[Plain-text document sources]
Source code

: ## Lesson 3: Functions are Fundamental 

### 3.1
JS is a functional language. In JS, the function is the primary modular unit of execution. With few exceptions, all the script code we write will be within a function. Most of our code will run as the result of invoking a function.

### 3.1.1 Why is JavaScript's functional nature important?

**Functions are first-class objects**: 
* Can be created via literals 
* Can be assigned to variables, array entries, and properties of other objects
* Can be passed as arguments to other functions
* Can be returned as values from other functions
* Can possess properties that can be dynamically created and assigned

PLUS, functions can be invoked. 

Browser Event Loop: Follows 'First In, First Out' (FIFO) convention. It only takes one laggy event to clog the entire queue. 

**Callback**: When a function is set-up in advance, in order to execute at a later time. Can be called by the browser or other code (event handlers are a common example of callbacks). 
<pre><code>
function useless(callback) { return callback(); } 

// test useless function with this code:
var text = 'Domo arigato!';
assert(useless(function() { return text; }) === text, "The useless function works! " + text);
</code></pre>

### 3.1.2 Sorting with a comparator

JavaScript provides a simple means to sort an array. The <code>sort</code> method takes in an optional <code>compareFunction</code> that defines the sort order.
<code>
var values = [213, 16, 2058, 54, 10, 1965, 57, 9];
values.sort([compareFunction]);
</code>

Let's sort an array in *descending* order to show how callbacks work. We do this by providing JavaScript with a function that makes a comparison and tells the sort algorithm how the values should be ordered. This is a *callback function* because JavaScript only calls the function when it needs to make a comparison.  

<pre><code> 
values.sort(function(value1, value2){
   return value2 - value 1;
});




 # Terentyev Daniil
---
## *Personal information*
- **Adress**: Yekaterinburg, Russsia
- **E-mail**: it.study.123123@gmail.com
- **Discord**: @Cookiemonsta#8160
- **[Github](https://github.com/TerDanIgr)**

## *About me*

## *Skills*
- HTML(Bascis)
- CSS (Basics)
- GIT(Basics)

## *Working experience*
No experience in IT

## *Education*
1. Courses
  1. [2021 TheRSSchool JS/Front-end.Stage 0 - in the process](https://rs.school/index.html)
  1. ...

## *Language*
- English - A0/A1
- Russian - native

DIRECTIONS – Show each line of the data that contains the string "created".

RESULT FOR THIS EXERCISE –
* Can be created via literals 
* Can possess properties that can be dynamically created and assigned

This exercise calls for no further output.